[Source texts of formatted documents]

────────────────────────────────────────

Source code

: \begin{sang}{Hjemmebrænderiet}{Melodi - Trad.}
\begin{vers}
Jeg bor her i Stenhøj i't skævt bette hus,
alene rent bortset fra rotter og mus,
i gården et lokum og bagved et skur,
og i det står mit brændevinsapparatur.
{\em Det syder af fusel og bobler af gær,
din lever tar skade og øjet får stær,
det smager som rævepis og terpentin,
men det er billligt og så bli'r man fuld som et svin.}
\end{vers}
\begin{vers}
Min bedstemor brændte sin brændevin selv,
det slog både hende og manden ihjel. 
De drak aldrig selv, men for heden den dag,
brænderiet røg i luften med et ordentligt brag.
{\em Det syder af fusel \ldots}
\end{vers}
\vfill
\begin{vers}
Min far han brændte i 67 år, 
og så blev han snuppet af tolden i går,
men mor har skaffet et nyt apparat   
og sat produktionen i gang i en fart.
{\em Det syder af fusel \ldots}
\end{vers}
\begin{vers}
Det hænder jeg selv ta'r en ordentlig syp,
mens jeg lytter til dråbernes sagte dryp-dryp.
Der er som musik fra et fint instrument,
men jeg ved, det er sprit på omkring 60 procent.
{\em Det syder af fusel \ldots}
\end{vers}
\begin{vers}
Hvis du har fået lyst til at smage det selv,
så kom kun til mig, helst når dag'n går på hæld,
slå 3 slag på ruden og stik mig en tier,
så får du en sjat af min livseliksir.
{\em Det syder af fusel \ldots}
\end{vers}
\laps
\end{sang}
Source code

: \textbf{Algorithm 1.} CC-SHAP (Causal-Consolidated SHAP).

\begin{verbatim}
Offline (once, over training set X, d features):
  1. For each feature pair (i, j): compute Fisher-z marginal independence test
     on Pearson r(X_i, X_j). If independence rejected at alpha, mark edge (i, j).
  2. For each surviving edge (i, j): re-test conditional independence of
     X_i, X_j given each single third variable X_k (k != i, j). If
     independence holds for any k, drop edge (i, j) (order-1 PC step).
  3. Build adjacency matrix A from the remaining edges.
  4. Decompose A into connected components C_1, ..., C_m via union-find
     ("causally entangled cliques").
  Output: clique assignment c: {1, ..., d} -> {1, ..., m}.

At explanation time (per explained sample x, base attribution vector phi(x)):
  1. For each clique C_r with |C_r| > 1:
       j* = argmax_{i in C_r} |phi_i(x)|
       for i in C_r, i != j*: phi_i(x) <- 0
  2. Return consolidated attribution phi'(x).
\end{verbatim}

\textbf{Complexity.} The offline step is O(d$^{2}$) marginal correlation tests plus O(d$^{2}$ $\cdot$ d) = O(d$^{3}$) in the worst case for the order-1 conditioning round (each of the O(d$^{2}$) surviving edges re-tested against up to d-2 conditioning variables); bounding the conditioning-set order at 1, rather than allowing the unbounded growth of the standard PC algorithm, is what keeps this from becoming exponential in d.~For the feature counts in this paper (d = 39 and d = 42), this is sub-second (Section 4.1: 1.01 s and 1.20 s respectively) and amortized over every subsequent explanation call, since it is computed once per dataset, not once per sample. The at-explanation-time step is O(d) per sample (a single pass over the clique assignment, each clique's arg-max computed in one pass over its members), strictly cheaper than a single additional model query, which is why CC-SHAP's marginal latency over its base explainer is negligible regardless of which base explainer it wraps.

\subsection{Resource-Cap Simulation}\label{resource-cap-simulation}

────────────────────────────────────────

Directions: What is needed is an exact transcription of every entry above.

Exercise output:
Source code

: \begin{sang}{Hjemmebrænderiet}{Melodi - Trad.}
\begin{vers}
Jeg bor her i Stenhøj i't skævt bette hus,
alene rent bortset fra rotter og mus,
i gården et lokum og bagved et skur,
og i det står mit brændevinsapparatur.
{\em Det syder af fusel og bobler af gær,
din lever tar skade og øjet får stær,
det smager som rævepis og terpentin,
men det er billligt og så bli'r man fuld som et svin.}
\end{vers}
\begin{vers}
Min bedstemor brændte sin brændevin selv,
det slog både hende og manden ihjel. 
De drak aldrig selv, men for heden den dag,
brænderiet røg i luften med et ordentligt brag.
{\em Det syder af fusel \ldots}
\end{vers}
\vfill
\begin{vers}
Min far han brændte i 67 år, 
og så blev han snuppet af tolden i går,
men mor har skaffet et nyt apparat   
og sat produktionen i gang i en fart.
{\em Det syder af fusel \ldots}
\end{vers}
\begin{vers}
Det hænder jeg selv ta'r en ordentlig syp,
mens jeg lytter til dråbernes sagte dryp-dryp.
Der er som musik fra et fint instrument,
men jeg ved, det er sprit på omkring 60 procent.
{\em Det syder af fusel \ldots}
\end{vers}
\begin{vers}
Hvis du har fået lyst til at smage det selv,
så kom kun til mig, helst når dag'n går på hæld,
slå 3 slag på ruden og stik mig en tier,
så får du en sjat af min livseliksir.
{\em Det syder af fusel \ldots}
\end{vers}
\laps
\end{sang}
Source code

: \textbf{Algorithm 1.} CC-SHAP (Causal-Consolidated SHAP).

\begin{verbatim}
Offline (once, over training set X, d features):
  1. For each feature pair (i, j): compute Fisher-z marginal independence test
     on Pearson r(X_i, X_j). If independence rejected at alpha, mark edge (i, j).
  2. For each surviving edge (i, j): re-test conditional independence of
     X_i, X_j given each single third variable X_k (k != i, j). If
     independence holds for any k, drop edge (i, j) (order-1 PC step).
  3. Build adjacency matrix A from the remaining edges.
  4. Decompose A into connected components C_1, ..., C_m via union-find
     ("causally entangled cliques").
  Output: clique assignment c: {1, ..., d} -> {1, ..., m}.

At explanation time (per explained sample x, base attribution vector phi(x)):
  1. For each clique C_r with |C_r| > 1:
       j* = argmax_{i in C_r} |phi_i(x)|
       for i in C_r, i != j*: phi_i(x) <- 0
  2. Return consolidated attribution phi'(x).
\end{verbatim}

\textbf{Complexity.} The offline step is O(d$^{2}$) marginal correlation tests plus O(d$^{2}$ $\cdot$ d) = O(d$^{3}$) in the worst case for the order-1 conditioning round (each of the O(d$^{2}$) surviving edges re-tested against up to d-2 conditioning variables); bounding the conditioning-set order at 1, rather than allowing the unbounded growth of the standard PC algorithm, is what keeps this from becoming exponential in d.~For the feature counts in this paper (d = 39 and d = 42), this is sub-second (Section 4.1: 1.01 s and 1.20 s respectively) and amortized over every subsequent explanation call, since it is computed once per dataset, not once per sample. The at-explanation-time step is O(d) per sample (a single pass over the clique assignment, each clique's arg-max computed in one pass over its members), strictly cheaper than a single additional model query, which is why CC-SHAP's marginal latency over its base explainer is negligible regardless of which base explainer it wraps.

\subsection{Resource-Cap Simulation}\label{resource-cap-simulation}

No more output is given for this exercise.